## WHAT YOU WILL DO
Show every line of the data where the word "first" can be found.

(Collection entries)
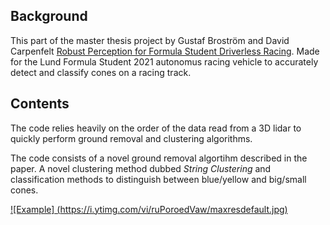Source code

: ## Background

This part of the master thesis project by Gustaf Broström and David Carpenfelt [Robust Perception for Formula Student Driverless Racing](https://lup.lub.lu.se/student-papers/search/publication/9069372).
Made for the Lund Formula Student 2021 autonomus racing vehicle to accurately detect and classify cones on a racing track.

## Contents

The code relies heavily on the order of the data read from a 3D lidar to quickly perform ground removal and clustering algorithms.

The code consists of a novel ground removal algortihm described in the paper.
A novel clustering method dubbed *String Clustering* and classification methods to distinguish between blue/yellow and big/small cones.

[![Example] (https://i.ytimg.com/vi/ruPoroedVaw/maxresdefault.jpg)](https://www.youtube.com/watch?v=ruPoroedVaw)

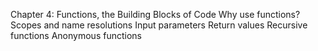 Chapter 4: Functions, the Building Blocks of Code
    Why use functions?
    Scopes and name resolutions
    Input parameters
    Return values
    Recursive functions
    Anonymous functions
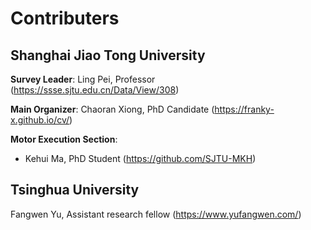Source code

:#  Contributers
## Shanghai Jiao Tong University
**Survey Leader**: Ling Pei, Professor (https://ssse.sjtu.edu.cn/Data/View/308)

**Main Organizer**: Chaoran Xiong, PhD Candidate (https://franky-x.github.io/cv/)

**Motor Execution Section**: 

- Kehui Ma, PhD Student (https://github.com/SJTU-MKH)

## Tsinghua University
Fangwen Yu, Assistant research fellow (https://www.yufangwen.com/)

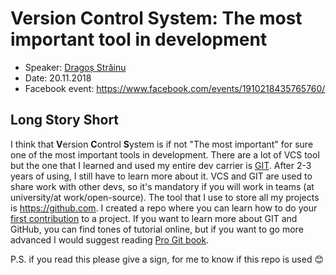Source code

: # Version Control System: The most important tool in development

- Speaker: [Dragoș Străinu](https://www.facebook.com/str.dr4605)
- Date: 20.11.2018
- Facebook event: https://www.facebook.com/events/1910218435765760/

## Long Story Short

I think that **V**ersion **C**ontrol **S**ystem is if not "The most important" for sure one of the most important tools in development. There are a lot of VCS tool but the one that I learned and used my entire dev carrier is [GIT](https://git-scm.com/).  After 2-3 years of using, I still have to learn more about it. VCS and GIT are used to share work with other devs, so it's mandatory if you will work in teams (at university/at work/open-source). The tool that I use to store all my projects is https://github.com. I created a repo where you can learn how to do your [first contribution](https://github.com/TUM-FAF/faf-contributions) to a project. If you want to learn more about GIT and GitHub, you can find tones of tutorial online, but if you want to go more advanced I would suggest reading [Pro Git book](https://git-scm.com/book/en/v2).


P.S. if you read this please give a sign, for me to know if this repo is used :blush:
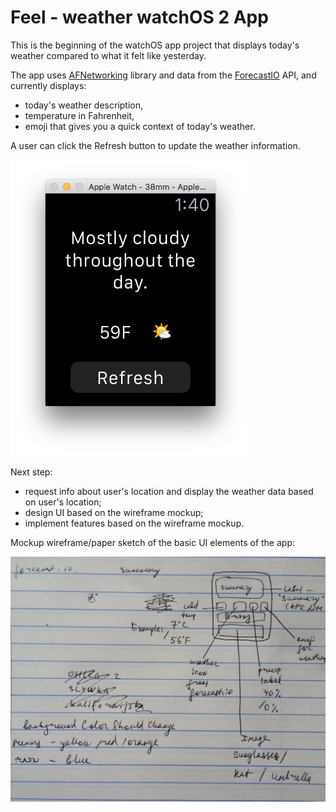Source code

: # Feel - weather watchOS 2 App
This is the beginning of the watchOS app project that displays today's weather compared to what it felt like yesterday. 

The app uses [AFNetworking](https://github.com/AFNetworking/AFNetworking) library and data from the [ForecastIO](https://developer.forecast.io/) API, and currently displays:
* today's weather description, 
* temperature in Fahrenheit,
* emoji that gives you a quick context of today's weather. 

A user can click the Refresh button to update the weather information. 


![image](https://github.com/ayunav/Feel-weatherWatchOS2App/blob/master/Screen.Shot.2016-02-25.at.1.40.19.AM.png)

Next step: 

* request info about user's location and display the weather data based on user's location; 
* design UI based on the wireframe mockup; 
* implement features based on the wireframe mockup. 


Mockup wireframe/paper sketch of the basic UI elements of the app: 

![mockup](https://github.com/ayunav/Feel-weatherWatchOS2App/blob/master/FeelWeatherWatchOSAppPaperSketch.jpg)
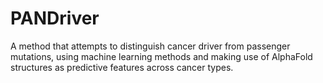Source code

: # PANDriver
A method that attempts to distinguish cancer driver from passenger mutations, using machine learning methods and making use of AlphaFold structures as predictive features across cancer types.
* * *
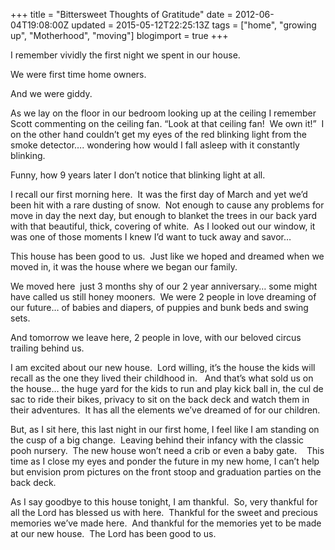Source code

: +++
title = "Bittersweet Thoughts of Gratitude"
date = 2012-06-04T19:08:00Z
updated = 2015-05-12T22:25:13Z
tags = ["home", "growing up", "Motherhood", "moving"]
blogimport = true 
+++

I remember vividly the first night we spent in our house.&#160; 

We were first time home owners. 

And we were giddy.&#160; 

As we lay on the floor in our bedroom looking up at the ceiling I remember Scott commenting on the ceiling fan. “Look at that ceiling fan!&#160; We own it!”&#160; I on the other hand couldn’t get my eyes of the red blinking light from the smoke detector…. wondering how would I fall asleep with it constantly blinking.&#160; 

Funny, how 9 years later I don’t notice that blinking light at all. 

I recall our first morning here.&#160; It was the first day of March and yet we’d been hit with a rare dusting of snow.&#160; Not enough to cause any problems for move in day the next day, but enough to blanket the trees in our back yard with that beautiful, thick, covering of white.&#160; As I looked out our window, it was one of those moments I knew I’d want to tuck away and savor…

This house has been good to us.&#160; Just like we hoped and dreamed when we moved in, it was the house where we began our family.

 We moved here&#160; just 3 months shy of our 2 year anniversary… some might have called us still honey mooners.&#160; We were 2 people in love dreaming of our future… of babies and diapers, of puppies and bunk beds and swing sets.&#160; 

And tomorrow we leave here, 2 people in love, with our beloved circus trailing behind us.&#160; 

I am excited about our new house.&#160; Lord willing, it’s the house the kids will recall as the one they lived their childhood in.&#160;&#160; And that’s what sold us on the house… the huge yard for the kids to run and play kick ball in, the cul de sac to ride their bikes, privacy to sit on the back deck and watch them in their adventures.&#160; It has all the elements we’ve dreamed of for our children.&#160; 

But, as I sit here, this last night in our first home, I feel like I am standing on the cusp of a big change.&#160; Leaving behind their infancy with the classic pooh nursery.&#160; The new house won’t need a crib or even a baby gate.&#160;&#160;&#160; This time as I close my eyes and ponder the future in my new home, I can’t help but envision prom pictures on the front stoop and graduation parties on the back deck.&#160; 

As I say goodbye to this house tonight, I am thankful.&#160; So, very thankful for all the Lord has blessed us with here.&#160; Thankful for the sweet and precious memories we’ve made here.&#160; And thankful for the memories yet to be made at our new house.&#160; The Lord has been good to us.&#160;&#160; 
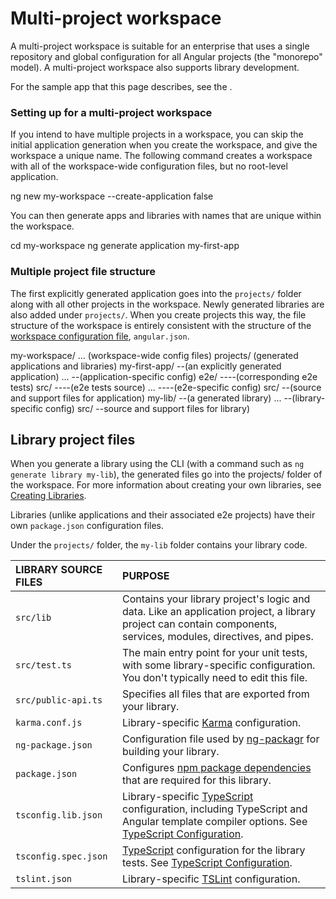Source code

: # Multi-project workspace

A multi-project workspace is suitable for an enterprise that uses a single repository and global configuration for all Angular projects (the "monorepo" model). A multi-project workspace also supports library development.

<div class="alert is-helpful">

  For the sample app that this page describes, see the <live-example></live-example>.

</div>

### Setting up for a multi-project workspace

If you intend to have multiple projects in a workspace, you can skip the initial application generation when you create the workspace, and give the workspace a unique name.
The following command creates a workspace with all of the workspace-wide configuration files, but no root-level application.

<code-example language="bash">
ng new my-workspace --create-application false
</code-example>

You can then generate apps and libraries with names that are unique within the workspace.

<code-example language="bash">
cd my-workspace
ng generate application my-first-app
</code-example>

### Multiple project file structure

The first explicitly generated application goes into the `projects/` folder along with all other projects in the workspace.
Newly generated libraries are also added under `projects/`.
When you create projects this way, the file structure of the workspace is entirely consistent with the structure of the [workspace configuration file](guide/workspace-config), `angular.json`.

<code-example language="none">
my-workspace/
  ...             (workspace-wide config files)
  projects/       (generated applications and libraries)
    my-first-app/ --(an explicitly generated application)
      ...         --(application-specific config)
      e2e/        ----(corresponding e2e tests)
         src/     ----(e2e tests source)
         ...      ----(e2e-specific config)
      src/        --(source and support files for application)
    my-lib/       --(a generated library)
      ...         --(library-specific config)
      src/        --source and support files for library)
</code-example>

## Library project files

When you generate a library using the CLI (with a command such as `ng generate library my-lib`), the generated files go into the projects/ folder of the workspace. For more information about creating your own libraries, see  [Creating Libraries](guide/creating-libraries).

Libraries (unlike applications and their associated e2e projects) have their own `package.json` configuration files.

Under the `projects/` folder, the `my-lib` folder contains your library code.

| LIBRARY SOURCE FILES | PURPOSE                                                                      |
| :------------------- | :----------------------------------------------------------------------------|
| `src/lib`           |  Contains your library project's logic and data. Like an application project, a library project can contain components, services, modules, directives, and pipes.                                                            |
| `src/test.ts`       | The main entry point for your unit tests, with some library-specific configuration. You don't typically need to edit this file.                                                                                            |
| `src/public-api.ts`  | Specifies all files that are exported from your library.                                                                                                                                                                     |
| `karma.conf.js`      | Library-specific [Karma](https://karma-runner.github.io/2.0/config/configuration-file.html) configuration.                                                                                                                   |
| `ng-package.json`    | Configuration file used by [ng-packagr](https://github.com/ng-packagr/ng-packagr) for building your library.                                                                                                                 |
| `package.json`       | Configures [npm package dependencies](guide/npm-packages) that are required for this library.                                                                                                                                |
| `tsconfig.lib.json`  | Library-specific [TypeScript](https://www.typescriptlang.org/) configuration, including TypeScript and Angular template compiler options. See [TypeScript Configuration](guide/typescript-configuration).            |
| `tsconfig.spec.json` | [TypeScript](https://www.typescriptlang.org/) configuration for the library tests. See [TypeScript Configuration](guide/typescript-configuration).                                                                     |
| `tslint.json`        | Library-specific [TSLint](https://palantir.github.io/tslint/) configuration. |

## RESULT OF THE EXERCISE
I think that **V**ersion **C**ontrol **S**ystem is if not "The most important" for sure one of the most important tools in development. There are a lot of VCS tool but the one that I learned and used my entire dev carrier is [GIT](https://git-scm.com/).  After 2-3 years of using, I still have to learn more about it. VCS and GIT are used to share work with other devs, so it's mandatory if you will work in teams (at university/at work/open-source). The tool that I use to store all my projects is https://github.com. I created a repo where you can learn how to do your [first contribution](https://github.com/TUM-FAF/faf-contributions) to a project. If you want to learn more about GIT and GitHub, you can find tones of tutorial online, but if you want to go more advanced I would suggest reading [Pro Git book](https://git-scm.com/book/en/v2).
I remember vividly the first night we spent in our house.&#160; 
We were first time home owners. 
I recall our first morning here.&#160; It was the first day of March and yet we’d been hit with a rare dusting of snow.&#160; Not enough to cause any problems for move in day the next day, but enough to blanket the trees in our back yard with that beautiful, thick, covering of white.&#160; As I looked out our window, it was one of those moments I knew I’d want to tuck away and savor…
But, as I sit here, this last night in our first home, I feel like I am standing on the cusp of a big change.&#160; Leaving behind their infancy with the classic pooh nursery.&#160; The new house won’t need a crib or even a baby gate.&#160;&#160;&#160; This time as I close my eyes and ponder the future in my new home, I can’t help but envision prom pictures on the front stoop and graduation parties on the back deck.&#160; 
ng generate application my-first-app
The first explicitly generated application goes into the `projects/` folder along with all other projects in the workspace.
    my-first-app/ --(an explicitly generated application)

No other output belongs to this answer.